(Stored data)
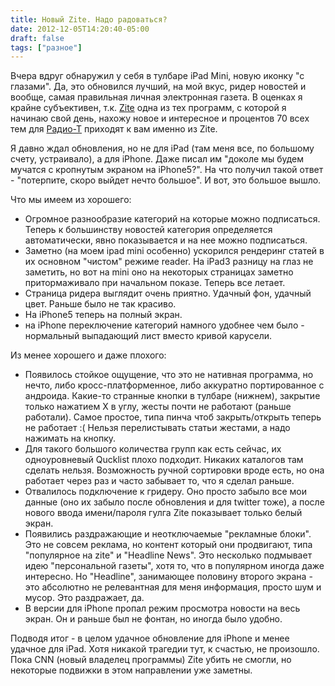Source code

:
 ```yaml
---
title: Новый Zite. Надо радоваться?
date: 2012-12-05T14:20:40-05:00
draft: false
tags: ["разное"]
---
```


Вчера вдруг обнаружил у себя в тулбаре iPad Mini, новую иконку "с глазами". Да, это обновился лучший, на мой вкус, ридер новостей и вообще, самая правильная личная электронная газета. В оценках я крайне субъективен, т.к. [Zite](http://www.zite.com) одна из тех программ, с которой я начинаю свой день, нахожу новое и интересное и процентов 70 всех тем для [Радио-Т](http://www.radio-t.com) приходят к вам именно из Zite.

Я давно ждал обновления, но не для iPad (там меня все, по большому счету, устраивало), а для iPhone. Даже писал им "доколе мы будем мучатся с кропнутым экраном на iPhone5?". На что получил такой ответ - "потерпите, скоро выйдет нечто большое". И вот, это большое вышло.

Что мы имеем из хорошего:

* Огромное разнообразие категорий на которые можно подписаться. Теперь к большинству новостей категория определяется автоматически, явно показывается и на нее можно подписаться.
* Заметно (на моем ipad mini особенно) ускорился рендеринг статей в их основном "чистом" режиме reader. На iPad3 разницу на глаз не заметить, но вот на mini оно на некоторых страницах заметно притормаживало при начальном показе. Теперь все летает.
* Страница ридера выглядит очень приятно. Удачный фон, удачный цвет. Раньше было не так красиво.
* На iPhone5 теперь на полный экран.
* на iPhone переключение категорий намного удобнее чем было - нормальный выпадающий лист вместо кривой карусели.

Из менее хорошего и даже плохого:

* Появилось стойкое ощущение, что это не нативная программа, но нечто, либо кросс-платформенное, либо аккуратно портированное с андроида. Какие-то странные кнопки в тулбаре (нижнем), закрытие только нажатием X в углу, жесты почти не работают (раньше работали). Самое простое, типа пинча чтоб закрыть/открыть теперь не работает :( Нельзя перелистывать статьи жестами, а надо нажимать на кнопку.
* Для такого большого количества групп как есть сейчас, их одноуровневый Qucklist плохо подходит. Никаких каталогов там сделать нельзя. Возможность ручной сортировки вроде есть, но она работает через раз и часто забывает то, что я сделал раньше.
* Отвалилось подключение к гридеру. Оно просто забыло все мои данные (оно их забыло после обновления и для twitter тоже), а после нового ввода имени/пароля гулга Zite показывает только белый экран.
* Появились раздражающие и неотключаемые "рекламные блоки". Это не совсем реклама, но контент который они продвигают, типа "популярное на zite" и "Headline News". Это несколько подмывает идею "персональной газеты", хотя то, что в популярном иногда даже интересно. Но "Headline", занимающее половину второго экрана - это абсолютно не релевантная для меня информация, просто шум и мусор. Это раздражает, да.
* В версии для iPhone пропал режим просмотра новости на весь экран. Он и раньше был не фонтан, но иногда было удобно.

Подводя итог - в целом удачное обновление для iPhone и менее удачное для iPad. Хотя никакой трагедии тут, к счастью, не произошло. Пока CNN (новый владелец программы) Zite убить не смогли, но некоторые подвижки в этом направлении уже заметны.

--

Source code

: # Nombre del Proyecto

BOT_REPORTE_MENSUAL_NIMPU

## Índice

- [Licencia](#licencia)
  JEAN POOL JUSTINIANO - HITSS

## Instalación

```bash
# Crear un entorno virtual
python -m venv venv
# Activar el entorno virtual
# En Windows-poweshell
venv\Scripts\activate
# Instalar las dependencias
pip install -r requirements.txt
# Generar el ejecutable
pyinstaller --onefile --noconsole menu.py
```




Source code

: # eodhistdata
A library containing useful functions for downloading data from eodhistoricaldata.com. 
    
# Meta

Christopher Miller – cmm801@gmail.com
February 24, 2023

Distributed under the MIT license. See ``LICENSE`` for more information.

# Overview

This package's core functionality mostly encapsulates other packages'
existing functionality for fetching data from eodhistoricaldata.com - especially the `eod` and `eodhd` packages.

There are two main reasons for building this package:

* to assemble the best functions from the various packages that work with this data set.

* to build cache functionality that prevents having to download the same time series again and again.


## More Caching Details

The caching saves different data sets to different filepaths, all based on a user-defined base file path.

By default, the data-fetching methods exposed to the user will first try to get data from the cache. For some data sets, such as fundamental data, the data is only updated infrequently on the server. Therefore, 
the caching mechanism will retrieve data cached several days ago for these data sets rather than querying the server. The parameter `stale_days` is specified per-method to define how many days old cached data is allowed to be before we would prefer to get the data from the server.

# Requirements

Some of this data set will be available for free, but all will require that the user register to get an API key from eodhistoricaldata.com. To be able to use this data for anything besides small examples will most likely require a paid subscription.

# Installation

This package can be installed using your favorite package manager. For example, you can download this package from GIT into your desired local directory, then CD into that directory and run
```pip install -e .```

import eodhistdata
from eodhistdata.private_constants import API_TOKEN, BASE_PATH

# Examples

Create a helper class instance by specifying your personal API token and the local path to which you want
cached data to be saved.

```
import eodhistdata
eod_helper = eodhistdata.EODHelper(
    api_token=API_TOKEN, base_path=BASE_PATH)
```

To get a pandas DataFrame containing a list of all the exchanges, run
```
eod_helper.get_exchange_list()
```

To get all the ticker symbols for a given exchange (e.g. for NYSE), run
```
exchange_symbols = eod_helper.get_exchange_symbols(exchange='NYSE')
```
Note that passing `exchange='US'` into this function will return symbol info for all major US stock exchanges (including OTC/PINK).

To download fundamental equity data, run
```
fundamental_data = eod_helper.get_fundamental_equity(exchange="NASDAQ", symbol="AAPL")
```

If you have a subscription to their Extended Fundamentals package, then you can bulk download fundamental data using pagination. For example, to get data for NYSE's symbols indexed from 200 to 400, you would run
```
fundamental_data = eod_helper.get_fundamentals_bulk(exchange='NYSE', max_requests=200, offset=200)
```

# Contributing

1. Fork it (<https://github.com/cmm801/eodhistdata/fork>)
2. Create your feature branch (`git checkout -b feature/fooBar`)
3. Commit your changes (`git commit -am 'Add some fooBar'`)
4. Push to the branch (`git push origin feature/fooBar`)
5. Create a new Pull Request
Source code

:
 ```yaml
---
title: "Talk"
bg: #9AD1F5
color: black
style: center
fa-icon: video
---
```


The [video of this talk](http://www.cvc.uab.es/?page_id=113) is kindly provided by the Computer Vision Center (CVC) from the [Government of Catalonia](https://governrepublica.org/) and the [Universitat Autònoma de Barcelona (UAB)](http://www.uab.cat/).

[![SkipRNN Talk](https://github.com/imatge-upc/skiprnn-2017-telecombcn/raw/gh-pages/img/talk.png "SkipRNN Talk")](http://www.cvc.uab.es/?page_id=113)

---

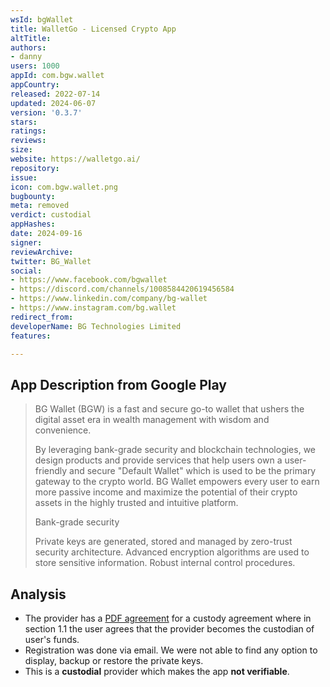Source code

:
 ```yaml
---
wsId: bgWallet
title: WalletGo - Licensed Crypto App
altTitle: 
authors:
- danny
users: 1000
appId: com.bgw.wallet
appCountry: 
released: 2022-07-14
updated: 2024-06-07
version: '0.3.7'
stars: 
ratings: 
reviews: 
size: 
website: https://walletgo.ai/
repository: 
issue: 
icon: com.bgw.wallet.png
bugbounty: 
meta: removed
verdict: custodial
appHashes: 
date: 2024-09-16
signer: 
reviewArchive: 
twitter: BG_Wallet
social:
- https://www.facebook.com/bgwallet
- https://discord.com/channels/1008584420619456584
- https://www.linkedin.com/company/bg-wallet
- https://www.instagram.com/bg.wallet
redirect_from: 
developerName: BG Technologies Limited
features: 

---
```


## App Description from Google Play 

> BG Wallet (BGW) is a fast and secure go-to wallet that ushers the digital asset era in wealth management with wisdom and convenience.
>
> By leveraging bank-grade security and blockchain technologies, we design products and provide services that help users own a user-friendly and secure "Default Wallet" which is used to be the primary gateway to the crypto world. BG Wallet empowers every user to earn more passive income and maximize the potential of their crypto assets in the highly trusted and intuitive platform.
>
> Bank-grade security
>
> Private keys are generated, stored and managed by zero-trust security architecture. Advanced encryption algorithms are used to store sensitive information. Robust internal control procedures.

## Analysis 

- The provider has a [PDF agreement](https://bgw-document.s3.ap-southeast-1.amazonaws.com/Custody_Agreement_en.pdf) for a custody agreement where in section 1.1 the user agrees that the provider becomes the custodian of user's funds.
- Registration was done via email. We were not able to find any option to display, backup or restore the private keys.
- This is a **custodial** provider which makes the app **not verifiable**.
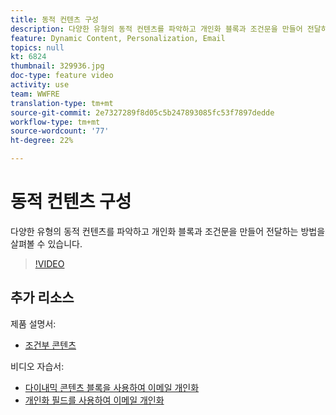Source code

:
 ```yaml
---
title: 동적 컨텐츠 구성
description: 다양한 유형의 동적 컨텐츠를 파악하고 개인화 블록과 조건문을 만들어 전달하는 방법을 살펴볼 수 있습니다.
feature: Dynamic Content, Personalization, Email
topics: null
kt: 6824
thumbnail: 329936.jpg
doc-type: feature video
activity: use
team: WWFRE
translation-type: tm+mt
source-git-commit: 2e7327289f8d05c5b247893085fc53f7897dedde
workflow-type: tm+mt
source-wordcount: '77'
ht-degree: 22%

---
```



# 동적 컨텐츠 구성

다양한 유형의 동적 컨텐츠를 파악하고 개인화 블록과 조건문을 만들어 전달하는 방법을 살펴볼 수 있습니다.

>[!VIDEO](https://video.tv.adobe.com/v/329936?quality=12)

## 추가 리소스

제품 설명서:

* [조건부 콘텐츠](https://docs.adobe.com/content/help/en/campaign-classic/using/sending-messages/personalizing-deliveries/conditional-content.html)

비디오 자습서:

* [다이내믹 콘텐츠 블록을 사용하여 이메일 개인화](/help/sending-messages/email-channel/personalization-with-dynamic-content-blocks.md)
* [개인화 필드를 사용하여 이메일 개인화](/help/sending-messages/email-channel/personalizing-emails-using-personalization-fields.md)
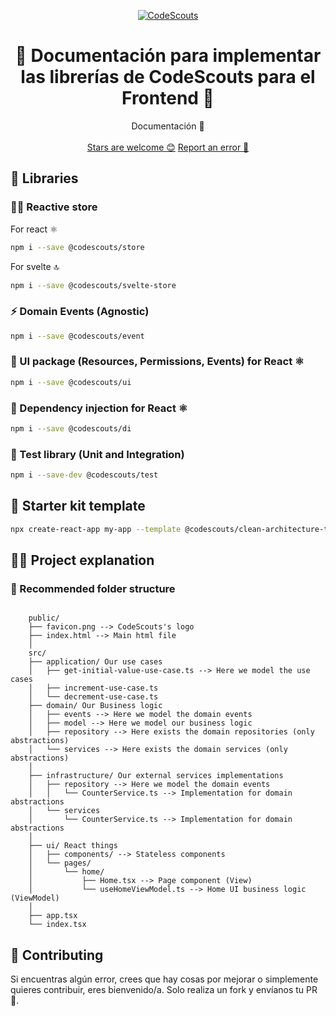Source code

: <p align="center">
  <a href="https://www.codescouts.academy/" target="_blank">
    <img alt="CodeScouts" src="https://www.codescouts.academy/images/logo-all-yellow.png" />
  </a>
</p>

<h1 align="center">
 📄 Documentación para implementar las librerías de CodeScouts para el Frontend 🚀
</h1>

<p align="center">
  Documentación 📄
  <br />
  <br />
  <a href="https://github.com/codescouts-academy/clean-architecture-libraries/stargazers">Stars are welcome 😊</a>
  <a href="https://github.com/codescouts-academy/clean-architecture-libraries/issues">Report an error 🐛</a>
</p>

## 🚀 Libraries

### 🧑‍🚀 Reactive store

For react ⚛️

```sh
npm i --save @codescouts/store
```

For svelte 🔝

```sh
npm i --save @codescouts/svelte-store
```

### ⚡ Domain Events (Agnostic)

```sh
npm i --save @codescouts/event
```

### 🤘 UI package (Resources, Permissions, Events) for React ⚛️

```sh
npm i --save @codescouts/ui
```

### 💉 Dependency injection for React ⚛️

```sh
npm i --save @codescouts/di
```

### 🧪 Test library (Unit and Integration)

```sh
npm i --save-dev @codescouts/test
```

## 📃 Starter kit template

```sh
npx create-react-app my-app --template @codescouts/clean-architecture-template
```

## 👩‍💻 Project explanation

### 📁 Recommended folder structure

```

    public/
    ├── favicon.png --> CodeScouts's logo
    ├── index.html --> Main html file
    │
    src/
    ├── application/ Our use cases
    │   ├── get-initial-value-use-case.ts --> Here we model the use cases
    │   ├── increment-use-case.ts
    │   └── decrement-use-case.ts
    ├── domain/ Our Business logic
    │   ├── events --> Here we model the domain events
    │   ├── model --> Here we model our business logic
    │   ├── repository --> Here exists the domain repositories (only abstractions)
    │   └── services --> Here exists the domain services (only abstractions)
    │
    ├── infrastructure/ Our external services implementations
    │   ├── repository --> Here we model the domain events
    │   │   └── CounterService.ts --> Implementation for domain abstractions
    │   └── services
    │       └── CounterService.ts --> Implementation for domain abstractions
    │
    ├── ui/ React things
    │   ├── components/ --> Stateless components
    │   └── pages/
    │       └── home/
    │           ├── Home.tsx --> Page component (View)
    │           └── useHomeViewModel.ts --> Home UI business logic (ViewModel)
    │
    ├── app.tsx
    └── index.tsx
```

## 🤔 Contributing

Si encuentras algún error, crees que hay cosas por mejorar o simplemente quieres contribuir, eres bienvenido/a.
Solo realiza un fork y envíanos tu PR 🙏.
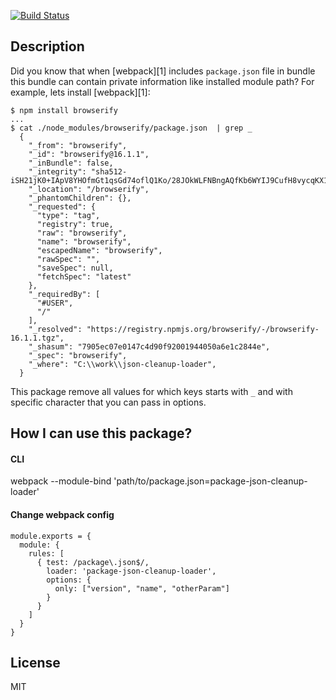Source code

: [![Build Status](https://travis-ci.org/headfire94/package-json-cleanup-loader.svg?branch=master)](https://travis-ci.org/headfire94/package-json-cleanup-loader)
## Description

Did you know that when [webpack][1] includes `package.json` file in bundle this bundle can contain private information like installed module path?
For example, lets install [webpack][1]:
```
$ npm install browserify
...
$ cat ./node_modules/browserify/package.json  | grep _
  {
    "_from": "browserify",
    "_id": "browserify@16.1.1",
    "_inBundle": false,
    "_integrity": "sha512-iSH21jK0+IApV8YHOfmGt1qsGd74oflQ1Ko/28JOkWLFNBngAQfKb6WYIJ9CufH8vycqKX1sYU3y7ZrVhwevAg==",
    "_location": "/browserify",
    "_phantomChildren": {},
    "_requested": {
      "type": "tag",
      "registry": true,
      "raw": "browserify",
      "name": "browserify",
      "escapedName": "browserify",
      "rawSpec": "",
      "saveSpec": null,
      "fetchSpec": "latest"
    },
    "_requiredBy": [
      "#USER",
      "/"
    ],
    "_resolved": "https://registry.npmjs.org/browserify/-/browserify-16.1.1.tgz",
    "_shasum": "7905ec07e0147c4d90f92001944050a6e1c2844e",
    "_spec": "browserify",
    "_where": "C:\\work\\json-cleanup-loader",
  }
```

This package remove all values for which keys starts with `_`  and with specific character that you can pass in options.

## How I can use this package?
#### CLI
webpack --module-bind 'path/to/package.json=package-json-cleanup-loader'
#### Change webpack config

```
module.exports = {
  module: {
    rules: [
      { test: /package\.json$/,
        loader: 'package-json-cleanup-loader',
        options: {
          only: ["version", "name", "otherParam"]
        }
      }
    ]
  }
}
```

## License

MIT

How to complete this task ->
Look through the records above for the string "used", then copy every line that has it.

Worked solution ->
> By leveraging bank-grade security and blockchain technologies, we design products and provide services that help users own a user-friendly and secure "Default Wallet" which is used to be the primary gateway to the crypto world. BG Wallet empowers every user to earn more passive income and maximize the potential of their crypto assets in the highly trusted and intuitive platform.
> Private keys are generated, stored and managed by zero-trust security architecture. Advanced encryption algorithms are used to store sensitive information. Robust internal control procedures.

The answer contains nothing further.